In [1]: from RepoParser.RepoParser import Parser

In [2]: parser = Parser(url='http://vault.centos.org/6.0/os/x86_64/repodata/80c918e87188ac5bba893df689108bb3f43ba2d2a7d36eb3094acdc851025ef7-primary.xml.gz')

We are now provided two methods getList and getPackage ,

lets go over getList first:

In [3]: help(parser.getList)

getList(self) method of RepoParser.RepoParser.Parser instance
    returns a python list of dicts of the nodes in a XML files TagName

According to the doc string we return a Python list of dicts, lets:

In [4]: type(parser.getList())
Out[4]: list

In [5]: len(parser.getList())
Out[5]: 6019

Yup, we have a list with 6019 files, lets have a look at the first one:

In [6]: parser.getList()[0]
Out[6]:
{u'arch': (u'i686', None),
 u'checksum': (u'36099439b7dbc9323588f1999bff9b1738bb8b4df56149eb7ebb5b5226107665',
  {u'pkgid': u'YES', u'type': u'sha256'}),
 u'description': (u'The libjpeg package contains a library of functions for manipulating\nJPEG images, as well as simple client programs for accessing the\nlibjpeg functions.  Libjpeg client programs include cjpeg, djpeg,\njpegtran, rdjpgcom and wrjpgcom.  Cjpeg compresses an image file into\nJPEG format.  Djpeg decompresses a JPEG file into a regular image\nfile.  Jpegtran can perform various useful transformations on JPEG\nfiles.  Rdjpgcom displays any text comments included in a JPEG file.\nWrjpgcom inserts text comments into a JPEG file.',
  None),
 u'format': (u'\n    ', None),
 u'location': (None, {u'href': u'Packages/libjpeg-6b-46.el6.i686.rpm'}),
 u'name': (u'libjpeg', None),
 u'packager': (u'CentOS BuildSystem <http://bugs.centos.org>', None),
 u'size': (None,
  {u'archive': u'289416', u'installed': u'287173', u'package': u'135732'}),
 u'summary': (u'A library for manipulating JPEG image format files', None),
 u'time': (None, {u'build': u'1282396975', u'file': u'1309667078'}),
 u'url': (u'http://www.ijg.org/', None),
 u'version': (None, {u'epoch': u'0', u'rel': u'46.el6', u'ver': u'6b'})}

Now lets have a look at getPackage :

In [7]: help(parser.getPackage)

getPackage(self, package) method of RepoParser.RepoParser.Parser instance
    return a python list of dicts for a package name

We know a CentOS 6 server should provide a php package, so lets look them up.
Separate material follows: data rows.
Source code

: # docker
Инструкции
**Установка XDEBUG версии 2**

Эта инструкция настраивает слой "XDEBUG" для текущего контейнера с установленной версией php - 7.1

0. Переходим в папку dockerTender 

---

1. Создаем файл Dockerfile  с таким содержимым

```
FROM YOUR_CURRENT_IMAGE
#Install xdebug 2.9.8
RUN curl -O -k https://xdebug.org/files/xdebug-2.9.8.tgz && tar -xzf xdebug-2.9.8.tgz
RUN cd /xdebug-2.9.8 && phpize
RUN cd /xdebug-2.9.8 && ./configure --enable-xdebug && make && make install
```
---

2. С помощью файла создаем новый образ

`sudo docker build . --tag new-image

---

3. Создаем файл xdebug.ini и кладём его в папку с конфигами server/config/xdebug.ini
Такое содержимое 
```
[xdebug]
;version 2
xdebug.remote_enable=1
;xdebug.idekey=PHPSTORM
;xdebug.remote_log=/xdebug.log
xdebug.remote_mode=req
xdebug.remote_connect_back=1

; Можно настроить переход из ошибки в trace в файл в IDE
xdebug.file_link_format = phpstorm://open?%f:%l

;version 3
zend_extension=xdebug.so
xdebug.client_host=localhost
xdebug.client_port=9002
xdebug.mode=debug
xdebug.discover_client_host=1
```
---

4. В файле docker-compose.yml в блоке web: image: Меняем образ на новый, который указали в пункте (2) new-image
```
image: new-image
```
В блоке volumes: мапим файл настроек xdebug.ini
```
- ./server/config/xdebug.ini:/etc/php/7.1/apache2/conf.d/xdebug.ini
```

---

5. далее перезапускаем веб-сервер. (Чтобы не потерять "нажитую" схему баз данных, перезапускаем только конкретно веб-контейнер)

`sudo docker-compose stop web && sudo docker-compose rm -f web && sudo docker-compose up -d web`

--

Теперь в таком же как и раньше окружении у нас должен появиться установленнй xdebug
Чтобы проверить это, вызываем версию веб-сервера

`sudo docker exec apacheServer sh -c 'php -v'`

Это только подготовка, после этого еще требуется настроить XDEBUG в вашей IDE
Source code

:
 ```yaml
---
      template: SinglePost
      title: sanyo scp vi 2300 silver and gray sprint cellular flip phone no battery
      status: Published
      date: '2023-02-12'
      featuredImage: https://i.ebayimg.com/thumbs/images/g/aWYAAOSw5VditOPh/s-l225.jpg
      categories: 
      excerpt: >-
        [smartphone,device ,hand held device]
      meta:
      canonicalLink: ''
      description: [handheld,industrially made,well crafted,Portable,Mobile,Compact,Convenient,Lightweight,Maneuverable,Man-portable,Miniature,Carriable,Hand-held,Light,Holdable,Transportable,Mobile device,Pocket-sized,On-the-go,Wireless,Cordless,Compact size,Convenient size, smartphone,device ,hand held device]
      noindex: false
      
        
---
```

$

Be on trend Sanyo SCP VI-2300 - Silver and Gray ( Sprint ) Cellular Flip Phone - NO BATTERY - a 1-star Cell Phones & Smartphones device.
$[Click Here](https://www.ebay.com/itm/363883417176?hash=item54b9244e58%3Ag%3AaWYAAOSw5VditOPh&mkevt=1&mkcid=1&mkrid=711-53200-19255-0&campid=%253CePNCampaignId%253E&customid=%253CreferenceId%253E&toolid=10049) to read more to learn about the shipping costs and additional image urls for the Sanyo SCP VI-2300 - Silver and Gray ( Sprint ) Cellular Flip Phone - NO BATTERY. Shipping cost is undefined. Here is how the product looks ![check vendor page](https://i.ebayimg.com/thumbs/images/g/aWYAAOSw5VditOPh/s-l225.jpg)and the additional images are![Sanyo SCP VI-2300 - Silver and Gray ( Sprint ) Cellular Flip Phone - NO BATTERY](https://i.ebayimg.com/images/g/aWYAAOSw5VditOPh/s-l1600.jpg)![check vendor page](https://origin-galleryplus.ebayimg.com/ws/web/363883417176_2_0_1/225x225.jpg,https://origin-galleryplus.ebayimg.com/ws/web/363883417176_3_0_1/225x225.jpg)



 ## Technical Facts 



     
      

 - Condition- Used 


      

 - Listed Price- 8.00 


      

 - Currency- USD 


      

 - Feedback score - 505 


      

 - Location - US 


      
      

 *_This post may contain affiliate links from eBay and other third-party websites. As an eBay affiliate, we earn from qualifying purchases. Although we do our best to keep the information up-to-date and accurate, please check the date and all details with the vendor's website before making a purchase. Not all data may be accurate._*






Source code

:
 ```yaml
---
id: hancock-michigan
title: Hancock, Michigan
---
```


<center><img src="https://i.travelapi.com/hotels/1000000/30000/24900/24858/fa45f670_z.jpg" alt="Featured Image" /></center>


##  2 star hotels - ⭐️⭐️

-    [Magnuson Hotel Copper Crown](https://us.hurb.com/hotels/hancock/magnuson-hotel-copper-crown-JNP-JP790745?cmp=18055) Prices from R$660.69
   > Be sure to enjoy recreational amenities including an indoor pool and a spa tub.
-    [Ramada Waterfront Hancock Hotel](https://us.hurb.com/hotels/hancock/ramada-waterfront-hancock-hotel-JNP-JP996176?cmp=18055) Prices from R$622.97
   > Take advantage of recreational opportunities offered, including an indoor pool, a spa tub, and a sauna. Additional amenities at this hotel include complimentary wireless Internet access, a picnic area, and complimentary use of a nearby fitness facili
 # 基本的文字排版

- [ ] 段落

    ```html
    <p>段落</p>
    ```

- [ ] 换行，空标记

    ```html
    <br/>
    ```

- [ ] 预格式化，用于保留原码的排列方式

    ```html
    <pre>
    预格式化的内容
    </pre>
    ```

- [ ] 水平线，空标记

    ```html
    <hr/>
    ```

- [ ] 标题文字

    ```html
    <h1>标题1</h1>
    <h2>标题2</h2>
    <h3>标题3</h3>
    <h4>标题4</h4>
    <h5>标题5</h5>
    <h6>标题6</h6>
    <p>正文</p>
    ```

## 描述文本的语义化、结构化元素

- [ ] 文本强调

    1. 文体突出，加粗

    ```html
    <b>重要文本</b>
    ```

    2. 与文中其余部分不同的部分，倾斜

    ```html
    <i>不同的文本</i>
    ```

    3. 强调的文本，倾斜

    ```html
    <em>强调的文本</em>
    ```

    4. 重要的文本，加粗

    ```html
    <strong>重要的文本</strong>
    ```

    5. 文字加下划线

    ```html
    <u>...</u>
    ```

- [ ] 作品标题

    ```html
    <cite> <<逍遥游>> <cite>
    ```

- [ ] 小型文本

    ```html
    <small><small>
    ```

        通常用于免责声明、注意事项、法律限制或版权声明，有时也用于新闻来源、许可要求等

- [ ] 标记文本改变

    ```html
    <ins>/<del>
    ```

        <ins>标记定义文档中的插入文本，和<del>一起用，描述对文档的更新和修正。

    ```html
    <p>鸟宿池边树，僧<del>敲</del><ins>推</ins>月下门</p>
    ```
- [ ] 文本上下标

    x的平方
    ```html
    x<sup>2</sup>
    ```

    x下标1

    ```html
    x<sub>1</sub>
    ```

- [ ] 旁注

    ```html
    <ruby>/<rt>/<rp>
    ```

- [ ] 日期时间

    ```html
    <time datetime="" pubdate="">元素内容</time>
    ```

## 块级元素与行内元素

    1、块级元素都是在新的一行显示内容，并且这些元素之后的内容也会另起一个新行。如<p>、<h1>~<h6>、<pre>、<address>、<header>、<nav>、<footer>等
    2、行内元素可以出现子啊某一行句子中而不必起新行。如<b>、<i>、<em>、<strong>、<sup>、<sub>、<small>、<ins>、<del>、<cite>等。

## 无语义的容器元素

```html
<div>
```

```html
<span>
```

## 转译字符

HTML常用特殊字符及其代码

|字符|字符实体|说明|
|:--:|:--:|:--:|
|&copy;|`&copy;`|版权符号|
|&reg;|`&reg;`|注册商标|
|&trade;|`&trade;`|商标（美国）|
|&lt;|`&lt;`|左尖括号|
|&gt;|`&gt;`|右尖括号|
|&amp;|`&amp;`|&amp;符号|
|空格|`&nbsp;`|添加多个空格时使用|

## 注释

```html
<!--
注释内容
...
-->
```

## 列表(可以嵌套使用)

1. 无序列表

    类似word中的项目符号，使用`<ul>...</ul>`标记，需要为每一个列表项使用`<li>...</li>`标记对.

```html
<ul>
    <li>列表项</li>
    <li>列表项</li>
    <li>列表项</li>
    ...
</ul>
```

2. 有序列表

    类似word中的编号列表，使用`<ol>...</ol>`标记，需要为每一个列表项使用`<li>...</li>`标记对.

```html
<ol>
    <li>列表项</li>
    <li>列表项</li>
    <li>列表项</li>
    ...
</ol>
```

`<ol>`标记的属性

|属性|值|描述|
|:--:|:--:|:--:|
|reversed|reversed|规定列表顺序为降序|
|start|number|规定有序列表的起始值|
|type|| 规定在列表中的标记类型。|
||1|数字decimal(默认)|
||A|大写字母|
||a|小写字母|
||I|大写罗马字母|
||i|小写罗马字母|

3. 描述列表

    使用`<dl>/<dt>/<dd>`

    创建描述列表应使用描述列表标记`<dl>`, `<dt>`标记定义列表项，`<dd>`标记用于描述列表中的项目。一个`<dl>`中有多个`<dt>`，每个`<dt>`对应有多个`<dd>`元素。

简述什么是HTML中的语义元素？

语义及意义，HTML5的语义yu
In [8]: parser.getPackage('php')
Out[8]:
[{u'arch': (u'x86_64', None),
  u'checksum': (u'8387996f9876fd0be5ae30845e8bb4c65371d54c4969ebe61c7e6fa771622f5b',
   {u'pkgid': u'YES', u'type': u'sha256'}),
  u'description': (u'PHP is an HTML-embedded scripting language. PHP attempts to make it\neasy for developers to write dynamically generated webpages. PHP also\noffers built-in database integration for several commercial and\nnon-commercial database management systems, so writing a\ndatabase-enabled webpage with PHP is fairly simple. The most common\nuse of PHP coding is probably as a replacement for CGI scripts.\n\nThe php package contains the module which adds support for the PHP\nlanguage to Apache HTTP Server.',
   None),
  u'format': (u'\n    ', None),
  u'location': (None, {u'href': u'Packages/php-5.3.2-6.el6.x86_64.rpm'}),
  u'name': (u'php', None),
  u'packager': (u'CentOS BuildSystem <http://bugs.centos.org>', None),
  u'size': (None,
   {u'archive': u'3648536', u'installed': u'3647853', u'package': u'1169480'}),
  u'summary': (u'PHP scripting language for creating dynamic web sites', None),
  u'time': (None, {u'build': u'1289553183', u'file': u'1309669007'}),
  u'url': (u'http://www.php.net/', None),
  u'version': (None, {u'epoch': u'0', u'rel': u'6.el6', u'ver': u'5.3.2'})}]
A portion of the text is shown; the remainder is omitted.